Por Isaac Biggio, analista internacional, em 16/9/2008

.
 

Enquanto a crise boliviana ferve, em Londres ocorreu uma conferência de arqueólogos e etnolingüistas que, ao reexaminar o passado andino, aquecerão o debate do presente.
Os incas usavam a palavra ‘colla’ para nomear as pessoas de fala puquina, uma língua arahuaca bastante diferente do quechua ou aimara, e que está aparentada à dos campas peruanos (que preferem a forma ‘ashánincas’), ou dos mojos cambas do oriente boliviano. O aimara provém de Chavín (surgido há 3.000 anos em Ancash) e o quechua de Huari (em Ayacucho há 1.500 a 1.100 anos). Os primeiros incas vieram da Bolívia e foram abandonando seu originário puquina para adotar a língua de Cuzco (aimara) e logo a de Chinchaysuyo (quechua).

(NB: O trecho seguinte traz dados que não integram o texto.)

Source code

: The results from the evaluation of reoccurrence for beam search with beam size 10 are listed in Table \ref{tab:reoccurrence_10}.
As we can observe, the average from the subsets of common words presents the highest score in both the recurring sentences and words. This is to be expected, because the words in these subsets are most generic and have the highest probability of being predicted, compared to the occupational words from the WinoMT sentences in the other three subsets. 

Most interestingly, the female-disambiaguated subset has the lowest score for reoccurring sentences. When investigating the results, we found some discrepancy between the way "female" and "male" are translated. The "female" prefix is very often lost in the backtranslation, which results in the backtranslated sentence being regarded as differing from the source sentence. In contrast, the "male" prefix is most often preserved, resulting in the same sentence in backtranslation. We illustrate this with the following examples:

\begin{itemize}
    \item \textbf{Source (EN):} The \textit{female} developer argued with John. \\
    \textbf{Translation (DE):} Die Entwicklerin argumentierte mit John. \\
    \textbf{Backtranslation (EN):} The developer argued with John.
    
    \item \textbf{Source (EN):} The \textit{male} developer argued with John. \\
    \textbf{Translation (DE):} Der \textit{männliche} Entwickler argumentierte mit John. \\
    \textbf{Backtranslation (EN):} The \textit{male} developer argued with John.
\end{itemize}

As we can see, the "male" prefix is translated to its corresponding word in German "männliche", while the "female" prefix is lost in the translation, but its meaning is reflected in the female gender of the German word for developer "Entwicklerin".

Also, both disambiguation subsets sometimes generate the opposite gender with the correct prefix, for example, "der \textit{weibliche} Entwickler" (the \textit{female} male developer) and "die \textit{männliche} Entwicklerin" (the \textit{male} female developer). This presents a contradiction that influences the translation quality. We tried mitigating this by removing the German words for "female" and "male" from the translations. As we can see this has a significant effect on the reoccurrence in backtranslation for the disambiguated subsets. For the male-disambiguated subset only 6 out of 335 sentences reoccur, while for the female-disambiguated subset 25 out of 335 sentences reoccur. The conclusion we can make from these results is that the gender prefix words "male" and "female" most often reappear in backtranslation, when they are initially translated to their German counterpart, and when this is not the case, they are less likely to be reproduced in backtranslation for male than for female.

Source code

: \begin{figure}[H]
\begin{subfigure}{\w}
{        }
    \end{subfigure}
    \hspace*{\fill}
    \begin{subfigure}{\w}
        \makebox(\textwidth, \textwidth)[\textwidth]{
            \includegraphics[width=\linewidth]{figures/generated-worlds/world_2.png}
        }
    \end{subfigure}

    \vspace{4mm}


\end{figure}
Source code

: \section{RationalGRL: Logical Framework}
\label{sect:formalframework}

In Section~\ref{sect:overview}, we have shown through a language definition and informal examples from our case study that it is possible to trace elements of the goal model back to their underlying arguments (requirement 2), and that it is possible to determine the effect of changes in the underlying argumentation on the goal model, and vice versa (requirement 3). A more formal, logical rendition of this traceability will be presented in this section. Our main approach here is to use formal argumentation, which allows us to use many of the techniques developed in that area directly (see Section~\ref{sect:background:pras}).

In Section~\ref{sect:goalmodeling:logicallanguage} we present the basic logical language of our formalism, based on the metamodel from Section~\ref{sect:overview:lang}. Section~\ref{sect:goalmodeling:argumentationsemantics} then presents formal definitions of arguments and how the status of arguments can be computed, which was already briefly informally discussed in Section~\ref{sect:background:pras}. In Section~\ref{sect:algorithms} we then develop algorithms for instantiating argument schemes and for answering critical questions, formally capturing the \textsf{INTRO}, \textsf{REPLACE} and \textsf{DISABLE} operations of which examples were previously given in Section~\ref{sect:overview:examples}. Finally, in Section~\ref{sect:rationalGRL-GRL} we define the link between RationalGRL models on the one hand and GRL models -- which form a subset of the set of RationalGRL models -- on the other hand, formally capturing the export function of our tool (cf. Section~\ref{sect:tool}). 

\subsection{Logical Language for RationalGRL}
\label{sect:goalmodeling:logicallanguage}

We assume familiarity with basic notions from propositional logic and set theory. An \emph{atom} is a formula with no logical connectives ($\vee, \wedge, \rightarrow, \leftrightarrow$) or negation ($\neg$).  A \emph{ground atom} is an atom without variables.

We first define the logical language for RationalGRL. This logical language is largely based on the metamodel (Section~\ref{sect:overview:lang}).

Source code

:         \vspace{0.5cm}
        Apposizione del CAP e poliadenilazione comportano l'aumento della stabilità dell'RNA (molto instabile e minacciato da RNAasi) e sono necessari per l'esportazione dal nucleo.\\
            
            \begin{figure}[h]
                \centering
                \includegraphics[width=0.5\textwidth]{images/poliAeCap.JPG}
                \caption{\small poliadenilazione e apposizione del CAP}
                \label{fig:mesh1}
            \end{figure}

A história dá estranhas voltas. O termo ‘camba’ já não é usado como um depreciativo das tribos amazônicas, mas, sim, com orgulho por um nacionalismo brancófilo anti-indigenista. A palavra colla é empregada para descrever os povos cujas línguas quechua e aimara foram a eles impostas desde o atual Peru.